BANGALORE, INDIA: A mix of natural disasters, political upheaval and financial crisis in 2011 has prompted companies to plan for 2012 against a backdrop of economic turmoil and great uncertainty.
However, in certain areas of business, there are still some absolute certainties. One such area is that of data storage and storage infrastructure, for which demand will undoubtedly intensify in the year ahead, continuing the trend in recent years of exponential growth.
The challenge for IT professionals is to tackle these pressures with limited budgets, dictated by the global financial crisis, that make acquisition and rollout of new infrastructure difficult. Besides careful budget management, they need to accurately gauge the real impact of the systems in place, such as cloud technology, in order to build on it effectively.
Such evaluation is particularly difficult amid the distortions caused by the economic crisis. To offer some guidance, Hu Yoshida, Chief Technology Officer of Hitachi Data Systems recently announced his top ten storage trends for 2012:
1. Storage efficiency: Global economic uncertainty will require IT professionals to achieve better returns from their existing assets rather than buying new assets. There will be a greater focus on storage efficiency technologies such as storage virtualization, dynamic or thin provisioning, dynamic tiering, and archiving.
2. Consolidation to convergence: Consolidation will give way to convergence. Over the past few years IT has focused on consolidation and much of the low-hanging fruit has now been consolidated. In order to gain further cost savings, the focus will be on convergence of server, storage, networks, and applications.
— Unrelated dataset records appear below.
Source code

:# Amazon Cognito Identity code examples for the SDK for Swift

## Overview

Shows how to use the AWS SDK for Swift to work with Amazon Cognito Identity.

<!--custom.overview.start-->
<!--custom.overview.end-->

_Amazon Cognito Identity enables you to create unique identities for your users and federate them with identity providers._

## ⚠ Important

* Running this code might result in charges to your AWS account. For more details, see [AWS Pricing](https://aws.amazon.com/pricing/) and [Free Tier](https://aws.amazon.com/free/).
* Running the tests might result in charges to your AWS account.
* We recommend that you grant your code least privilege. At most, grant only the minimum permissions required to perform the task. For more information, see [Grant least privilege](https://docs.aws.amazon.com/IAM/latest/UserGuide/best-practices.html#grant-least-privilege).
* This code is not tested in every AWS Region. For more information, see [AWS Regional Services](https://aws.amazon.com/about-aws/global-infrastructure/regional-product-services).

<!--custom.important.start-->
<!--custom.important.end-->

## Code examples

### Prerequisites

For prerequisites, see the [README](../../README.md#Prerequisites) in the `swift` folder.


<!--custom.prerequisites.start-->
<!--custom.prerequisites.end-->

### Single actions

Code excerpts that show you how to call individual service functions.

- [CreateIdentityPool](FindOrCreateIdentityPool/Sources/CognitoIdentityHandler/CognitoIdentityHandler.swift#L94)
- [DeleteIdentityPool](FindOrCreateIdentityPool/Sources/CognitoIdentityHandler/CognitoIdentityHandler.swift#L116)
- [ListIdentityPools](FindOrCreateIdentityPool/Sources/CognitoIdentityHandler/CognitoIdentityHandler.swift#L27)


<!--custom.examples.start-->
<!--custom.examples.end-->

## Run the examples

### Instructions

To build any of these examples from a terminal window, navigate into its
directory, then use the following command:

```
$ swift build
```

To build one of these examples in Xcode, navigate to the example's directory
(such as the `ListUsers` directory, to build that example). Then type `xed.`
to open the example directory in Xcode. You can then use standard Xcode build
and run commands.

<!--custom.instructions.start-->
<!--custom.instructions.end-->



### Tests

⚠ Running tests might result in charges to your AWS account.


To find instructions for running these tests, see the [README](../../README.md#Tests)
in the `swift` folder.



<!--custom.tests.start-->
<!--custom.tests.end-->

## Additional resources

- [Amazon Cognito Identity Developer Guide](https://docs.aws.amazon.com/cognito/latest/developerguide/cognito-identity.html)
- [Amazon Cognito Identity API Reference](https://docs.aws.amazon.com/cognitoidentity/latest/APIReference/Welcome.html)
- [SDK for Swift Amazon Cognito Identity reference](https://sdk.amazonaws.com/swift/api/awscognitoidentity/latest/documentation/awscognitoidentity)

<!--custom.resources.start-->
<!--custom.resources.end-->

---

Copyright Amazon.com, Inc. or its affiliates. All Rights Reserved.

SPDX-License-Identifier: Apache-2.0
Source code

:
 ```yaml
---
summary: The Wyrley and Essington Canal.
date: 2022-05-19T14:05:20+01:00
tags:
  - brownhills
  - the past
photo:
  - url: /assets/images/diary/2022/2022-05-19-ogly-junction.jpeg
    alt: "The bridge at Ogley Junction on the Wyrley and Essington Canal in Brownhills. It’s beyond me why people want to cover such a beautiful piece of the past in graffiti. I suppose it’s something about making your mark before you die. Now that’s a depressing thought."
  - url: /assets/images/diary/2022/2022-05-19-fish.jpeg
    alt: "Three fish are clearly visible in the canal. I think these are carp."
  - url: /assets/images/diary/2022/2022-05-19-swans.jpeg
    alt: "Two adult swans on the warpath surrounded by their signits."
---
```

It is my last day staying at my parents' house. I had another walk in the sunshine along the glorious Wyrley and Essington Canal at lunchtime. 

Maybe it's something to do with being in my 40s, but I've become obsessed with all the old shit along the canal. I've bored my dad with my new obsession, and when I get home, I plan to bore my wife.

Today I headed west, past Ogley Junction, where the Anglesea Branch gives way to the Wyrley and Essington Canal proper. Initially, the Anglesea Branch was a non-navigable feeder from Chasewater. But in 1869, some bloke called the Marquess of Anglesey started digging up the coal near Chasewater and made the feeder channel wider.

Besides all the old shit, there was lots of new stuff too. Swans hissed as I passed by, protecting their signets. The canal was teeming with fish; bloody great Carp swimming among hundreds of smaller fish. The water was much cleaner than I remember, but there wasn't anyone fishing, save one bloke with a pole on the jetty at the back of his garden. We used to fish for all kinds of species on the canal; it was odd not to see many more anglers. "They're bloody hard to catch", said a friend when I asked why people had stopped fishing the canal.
Application programming interfaces (APIs), which offload workload to storage, can make the servers and memory more efficient. Orchestration software will help to converge the management and automate the provisioning, and reporting across local, remote, and cloud based server, storage, and network infrastructures.
3. Transparency: Applications and infrastructure will be more transparent with each other in order to facilitate convergence through open interfaces like APIs, client/providers, and plugins. Hitachi Data Systems provides Hitachi Command Director software, which gives applications a view into the service level, utilization, and health of the storage infrastructure behind the virtual storage that they are using.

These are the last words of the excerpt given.